** Input data follows **

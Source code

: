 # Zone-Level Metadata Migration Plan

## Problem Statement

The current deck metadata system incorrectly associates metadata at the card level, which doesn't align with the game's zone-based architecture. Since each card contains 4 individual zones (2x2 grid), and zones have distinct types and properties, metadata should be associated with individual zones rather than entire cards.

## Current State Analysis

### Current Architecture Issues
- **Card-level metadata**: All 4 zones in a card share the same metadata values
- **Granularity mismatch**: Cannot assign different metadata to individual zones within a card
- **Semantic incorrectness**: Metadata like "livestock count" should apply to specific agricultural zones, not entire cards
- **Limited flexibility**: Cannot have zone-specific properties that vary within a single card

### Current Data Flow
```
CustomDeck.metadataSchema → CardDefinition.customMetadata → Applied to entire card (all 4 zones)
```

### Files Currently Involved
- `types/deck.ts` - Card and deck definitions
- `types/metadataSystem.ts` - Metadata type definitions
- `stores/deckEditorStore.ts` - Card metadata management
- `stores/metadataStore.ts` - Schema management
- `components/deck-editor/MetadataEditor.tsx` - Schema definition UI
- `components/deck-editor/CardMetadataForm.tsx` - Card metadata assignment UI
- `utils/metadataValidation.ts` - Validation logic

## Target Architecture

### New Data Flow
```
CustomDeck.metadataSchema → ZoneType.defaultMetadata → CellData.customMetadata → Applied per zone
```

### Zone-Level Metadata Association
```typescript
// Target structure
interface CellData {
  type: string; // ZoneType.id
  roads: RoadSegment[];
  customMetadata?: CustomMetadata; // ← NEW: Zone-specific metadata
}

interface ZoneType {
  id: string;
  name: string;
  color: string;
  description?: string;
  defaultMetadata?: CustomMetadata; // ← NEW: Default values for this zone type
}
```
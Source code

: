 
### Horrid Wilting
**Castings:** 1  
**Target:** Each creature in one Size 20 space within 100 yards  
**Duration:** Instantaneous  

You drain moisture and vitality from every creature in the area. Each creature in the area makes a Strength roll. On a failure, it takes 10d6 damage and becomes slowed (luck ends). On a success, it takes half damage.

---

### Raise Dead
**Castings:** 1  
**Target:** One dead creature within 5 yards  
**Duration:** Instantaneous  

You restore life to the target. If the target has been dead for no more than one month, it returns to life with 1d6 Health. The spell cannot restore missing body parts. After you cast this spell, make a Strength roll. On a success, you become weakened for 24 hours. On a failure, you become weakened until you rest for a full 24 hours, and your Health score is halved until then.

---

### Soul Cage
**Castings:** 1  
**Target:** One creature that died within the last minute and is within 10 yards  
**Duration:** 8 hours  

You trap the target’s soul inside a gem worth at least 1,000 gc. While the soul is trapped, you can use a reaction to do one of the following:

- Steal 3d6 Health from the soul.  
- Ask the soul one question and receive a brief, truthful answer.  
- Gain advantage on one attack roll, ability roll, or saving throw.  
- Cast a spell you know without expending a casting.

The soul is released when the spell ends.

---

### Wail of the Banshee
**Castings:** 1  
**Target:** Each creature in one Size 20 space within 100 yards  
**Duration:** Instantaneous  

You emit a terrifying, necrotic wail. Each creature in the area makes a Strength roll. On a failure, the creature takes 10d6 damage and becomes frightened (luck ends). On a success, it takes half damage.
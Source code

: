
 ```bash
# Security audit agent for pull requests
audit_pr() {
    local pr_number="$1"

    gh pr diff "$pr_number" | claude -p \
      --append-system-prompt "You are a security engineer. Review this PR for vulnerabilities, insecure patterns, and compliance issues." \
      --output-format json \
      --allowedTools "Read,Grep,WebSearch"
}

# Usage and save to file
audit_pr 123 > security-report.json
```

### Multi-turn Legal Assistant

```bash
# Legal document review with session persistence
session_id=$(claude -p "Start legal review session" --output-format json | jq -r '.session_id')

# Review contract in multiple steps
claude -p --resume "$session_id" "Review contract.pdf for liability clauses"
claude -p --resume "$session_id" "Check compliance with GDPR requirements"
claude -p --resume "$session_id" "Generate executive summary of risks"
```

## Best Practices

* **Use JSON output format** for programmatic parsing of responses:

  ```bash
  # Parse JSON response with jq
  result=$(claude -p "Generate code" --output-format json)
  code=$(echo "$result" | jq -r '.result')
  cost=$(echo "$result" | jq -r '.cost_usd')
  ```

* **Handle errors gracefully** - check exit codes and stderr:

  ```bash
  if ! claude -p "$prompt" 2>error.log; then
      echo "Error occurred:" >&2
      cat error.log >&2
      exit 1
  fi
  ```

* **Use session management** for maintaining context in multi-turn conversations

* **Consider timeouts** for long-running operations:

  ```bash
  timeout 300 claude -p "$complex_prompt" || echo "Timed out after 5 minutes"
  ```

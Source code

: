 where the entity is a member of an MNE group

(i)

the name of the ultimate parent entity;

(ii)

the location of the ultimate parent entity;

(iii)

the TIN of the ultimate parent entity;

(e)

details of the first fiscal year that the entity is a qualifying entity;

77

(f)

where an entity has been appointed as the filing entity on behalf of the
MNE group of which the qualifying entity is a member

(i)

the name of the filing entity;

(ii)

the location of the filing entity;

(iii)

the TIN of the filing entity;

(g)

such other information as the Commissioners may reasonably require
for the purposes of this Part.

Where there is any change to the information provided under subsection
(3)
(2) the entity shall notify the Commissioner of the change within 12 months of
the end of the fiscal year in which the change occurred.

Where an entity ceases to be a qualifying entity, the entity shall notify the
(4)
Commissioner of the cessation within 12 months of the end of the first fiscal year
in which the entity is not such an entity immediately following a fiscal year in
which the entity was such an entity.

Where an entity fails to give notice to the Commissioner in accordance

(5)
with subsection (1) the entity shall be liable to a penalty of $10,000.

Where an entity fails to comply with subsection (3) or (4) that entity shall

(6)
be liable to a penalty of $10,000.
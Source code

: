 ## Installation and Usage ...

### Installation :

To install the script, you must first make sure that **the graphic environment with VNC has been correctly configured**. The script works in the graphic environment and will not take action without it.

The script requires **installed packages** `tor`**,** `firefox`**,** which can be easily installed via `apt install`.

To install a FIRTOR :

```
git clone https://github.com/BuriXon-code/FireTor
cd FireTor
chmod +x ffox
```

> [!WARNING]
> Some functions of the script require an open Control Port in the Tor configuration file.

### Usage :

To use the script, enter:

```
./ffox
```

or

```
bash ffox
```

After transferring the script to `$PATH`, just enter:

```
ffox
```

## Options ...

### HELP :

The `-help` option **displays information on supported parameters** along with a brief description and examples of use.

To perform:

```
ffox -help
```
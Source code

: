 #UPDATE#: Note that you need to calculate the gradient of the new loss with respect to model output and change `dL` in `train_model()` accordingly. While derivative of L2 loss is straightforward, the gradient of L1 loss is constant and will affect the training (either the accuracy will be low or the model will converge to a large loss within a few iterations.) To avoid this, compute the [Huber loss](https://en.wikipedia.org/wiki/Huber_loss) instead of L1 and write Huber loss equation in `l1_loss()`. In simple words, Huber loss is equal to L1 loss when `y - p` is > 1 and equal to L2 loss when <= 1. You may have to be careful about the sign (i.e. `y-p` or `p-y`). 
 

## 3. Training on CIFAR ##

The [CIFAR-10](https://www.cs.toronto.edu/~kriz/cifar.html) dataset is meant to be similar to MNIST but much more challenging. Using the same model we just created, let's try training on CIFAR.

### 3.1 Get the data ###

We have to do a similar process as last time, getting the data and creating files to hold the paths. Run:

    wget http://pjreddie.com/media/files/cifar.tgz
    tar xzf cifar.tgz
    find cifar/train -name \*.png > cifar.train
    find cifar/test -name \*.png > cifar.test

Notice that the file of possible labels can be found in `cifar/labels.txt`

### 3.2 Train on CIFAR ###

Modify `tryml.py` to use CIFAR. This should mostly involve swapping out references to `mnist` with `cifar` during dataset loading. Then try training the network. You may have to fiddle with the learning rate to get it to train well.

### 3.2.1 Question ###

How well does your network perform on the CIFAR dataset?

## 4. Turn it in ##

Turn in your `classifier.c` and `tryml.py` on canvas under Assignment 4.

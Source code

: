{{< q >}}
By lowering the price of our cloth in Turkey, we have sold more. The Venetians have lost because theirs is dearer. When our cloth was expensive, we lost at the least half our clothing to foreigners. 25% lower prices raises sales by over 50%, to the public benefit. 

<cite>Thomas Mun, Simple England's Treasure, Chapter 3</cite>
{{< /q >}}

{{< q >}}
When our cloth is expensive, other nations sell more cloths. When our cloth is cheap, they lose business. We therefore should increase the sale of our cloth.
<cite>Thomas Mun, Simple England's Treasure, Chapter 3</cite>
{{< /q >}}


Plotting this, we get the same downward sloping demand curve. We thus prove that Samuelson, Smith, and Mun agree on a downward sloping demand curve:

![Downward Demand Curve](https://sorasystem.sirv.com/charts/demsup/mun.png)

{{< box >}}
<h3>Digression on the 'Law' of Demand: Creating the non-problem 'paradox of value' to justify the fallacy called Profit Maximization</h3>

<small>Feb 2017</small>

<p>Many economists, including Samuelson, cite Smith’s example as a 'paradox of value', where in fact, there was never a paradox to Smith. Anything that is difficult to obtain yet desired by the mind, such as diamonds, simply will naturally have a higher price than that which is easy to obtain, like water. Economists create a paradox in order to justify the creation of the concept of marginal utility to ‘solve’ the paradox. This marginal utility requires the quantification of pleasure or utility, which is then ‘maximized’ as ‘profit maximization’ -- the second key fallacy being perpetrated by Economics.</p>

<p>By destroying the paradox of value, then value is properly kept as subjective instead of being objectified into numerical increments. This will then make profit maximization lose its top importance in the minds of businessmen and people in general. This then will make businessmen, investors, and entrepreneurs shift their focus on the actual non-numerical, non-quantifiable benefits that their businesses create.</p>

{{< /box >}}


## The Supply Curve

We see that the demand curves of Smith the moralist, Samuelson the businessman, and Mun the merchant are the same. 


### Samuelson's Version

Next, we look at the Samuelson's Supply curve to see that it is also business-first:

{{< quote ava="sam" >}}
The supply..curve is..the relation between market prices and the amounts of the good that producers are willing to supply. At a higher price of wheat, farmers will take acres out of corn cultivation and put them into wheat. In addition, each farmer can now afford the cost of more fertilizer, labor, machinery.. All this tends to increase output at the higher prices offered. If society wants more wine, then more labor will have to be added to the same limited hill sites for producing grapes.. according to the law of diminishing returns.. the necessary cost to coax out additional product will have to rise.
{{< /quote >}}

** End of Input data **

▸ **Required work**
Show the lines above that have the word "string".

▸ **Response**
  type: string; // ZoneType.id
  id: string;
  name: string;
  color: string;
  description?: string;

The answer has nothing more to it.